Data excerpts: Begin
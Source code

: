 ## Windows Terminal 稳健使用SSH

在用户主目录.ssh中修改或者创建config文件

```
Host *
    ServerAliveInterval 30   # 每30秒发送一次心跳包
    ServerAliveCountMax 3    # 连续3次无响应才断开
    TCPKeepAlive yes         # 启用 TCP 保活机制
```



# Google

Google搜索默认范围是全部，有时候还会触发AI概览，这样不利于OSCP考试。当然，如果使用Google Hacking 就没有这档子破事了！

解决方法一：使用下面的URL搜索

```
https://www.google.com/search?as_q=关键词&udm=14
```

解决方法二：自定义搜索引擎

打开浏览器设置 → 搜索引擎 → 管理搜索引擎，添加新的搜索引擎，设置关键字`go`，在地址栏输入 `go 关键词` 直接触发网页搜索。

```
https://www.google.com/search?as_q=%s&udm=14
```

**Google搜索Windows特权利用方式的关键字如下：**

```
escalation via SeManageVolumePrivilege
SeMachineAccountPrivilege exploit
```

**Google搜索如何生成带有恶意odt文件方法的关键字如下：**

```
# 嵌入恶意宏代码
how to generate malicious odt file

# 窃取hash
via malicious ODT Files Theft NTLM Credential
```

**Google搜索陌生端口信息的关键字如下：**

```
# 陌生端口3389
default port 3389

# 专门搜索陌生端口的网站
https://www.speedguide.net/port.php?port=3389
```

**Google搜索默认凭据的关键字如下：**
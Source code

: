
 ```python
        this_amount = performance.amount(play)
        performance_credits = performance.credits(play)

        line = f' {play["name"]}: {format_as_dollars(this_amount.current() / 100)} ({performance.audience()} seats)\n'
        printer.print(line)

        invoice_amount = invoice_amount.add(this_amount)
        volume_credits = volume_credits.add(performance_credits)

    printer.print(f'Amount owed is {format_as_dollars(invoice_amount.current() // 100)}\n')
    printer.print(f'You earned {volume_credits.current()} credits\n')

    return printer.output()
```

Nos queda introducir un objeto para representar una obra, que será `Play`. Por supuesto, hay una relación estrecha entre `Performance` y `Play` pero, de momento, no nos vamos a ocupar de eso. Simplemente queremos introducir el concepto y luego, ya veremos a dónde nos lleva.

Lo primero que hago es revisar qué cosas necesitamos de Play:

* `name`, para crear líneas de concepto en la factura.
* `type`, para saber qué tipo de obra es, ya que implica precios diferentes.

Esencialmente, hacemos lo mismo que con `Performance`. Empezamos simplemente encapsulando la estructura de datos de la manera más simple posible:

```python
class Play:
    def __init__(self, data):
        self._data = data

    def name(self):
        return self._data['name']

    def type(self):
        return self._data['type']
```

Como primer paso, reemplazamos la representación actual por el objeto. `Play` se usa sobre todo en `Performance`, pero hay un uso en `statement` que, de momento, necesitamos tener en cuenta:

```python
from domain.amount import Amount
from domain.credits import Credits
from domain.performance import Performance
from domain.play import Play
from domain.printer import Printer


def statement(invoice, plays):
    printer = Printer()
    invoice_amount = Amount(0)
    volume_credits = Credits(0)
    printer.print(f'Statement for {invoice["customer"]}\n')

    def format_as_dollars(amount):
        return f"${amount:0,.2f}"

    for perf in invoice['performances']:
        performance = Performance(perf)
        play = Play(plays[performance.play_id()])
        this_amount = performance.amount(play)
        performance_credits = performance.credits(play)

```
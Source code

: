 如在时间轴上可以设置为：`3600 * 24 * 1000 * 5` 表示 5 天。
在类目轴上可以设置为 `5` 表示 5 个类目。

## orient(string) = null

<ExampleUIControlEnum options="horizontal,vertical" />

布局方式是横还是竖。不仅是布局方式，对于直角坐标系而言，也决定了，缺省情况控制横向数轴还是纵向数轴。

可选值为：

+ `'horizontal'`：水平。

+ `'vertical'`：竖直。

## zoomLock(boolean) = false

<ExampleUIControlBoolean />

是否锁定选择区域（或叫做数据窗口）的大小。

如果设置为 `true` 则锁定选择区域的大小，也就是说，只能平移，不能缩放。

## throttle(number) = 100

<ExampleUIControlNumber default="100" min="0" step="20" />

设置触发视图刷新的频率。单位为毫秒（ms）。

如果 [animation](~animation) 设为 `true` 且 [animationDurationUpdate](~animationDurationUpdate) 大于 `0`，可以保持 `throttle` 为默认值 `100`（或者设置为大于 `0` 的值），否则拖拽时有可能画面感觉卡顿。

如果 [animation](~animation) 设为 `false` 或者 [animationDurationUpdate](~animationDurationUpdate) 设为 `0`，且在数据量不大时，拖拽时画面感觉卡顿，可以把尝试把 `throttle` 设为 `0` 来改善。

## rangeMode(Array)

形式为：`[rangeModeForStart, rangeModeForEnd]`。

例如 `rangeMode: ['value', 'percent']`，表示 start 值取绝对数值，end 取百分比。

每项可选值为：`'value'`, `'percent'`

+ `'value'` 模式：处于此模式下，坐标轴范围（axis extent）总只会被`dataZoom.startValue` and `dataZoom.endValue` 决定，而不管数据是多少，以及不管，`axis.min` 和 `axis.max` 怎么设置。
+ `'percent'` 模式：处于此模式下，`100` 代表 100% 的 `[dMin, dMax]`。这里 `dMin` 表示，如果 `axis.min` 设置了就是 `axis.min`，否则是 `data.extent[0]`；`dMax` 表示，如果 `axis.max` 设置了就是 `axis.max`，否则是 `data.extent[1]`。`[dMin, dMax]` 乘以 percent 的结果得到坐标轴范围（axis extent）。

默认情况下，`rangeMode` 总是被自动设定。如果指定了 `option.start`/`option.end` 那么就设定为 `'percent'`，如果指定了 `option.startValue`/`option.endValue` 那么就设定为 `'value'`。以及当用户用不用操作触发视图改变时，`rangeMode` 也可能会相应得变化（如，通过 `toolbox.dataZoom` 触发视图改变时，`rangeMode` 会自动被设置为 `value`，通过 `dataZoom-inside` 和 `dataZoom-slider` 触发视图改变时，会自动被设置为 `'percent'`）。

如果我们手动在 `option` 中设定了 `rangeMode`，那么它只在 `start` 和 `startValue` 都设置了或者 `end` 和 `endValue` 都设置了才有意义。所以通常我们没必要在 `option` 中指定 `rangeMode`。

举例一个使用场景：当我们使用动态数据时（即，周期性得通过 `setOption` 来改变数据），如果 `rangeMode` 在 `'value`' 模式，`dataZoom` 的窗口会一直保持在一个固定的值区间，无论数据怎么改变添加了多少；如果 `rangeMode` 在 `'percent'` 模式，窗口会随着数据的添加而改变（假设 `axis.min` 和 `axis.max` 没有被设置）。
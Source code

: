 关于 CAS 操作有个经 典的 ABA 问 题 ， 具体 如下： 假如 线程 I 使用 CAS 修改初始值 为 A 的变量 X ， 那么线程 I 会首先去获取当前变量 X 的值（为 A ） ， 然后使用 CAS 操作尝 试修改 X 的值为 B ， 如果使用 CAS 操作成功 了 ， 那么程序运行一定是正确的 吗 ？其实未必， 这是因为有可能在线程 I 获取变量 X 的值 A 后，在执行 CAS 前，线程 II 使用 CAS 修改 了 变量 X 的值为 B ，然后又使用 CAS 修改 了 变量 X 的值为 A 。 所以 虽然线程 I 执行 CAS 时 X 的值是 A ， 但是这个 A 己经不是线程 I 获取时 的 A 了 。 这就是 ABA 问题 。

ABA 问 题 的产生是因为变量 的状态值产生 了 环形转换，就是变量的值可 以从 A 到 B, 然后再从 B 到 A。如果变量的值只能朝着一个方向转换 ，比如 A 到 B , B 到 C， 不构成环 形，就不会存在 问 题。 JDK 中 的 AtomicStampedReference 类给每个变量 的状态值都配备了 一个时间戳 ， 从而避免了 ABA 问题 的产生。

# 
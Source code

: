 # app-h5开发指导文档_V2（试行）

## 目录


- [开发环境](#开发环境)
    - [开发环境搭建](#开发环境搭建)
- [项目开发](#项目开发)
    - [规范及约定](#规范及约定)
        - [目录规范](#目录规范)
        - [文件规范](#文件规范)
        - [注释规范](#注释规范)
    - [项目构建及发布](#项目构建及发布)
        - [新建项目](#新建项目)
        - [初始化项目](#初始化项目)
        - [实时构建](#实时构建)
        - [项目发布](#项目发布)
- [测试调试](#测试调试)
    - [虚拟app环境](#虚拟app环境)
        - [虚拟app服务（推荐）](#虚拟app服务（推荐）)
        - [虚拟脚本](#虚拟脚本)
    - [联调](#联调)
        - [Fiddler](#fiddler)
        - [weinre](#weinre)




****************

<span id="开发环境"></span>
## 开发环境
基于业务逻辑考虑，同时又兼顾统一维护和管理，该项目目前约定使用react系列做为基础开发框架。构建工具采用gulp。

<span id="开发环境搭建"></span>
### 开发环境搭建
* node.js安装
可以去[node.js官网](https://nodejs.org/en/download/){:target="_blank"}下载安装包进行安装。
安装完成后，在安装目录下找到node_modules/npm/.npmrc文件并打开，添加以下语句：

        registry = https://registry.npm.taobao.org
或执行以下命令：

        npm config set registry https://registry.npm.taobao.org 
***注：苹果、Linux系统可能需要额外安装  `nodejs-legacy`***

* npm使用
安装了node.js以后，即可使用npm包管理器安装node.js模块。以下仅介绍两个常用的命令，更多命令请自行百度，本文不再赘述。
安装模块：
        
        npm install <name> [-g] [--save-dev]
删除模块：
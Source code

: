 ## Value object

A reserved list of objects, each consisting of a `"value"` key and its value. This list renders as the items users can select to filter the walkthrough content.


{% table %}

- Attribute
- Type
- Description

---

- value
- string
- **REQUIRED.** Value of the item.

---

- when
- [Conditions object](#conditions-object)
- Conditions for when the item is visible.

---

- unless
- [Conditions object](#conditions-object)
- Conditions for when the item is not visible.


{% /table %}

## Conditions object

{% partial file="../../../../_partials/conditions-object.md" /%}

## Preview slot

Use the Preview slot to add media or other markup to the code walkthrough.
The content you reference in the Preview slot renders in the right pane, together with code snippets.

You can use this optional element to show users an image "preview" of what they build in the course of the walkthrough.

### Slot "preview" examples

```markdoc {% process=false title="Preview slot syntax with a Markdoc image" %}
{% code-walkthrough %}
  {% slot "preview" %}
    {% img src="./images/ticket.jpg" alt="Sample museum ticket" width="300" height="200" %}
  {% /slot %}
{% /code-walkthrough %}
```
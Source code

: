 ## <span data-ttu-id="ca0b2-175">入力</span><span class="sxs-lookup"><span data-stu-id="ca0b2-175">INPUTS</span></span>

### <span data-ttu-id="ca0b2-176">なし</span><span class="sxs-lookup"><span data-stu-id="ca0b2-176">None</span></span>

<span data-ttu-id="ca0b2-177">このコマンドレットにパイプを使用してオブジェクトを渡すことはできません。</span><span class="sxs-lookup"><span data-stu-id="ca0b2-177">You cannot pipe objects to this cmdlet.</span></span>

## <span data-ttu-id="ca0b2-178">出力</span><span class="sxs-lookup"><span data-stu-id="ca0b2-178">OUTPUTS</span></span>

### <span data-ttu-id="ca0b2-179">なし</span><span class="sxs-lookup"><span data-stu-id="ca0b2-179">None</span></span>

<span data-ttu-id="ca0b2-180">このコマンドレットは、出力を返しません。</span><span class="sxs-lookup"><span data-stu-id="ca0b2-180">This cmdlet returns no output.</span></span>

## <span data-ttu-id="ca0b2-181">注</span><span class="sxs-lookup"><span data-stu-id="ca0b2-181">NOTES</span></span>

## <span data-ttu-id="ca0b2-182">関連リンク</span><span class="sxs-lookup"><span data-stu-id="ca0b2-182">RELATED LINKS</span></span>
Data excerpts: End
● **About this exercise**: Of all the entries above, repeat only the lines from the line that has "- [注释规范](#注释规范)" to the line that has "## Value object", both lines included, exactly.

● **Result below**:
        - [注释规范](#注释规范)
    - [项目构建及发布](#项目构建及发布)
        - [新建项目](#新建项目)
        - [初始化项目](#初始化项目)
        - [实时构建](#实时构建)
        - [项目发布](#项目发布)
- [测试调试](#测试调试)
    - [虚拟app环境](#虚拟app环境)
        - [虚拟app服务（推荐）](#虚拟app服务（推荐）)
        - [虚拟脚本](#虚拟脚本)
    - [联调](#联调)
        - [Fiddler](#fiddler)
        - [weinre](#weinre)




****************

<span id="开发环境"></span>
## 开发环境
基于业务逻辑考虑，同时又兼顾统一维护和管理，该项目目前约定使用react系列做为基础开发框架。构建工具采用gulp。

<span id="开发环境搭建"></span>
### 开发环境搭建
* node.js安装
可以去[node.js官网](https://nodejs.org/en/download/){:target="_blank"}下载安装包进行安装。
安装完成后，在安装目录下找到node_modules/npm/.npmrc文件并打开，添加以下语句：

        registry = https://registry.npm.taobao.org
或执行以下命令：

        npm config set registry https://registry.npm.taobao.org 
***注：苹果、Linux系统可能需要额外安装  `nodejs-legacy`***

* npm使用
安装了node.js以后，即可使用npm包管理器安装node.js模块。以下仅介绍两个常用的命令，更多命令请自行百度，本文不再赘述。
安装模块：
        
        npm install <name> [-g] [--save-dev]
删除模块：
Source code

: ## Value object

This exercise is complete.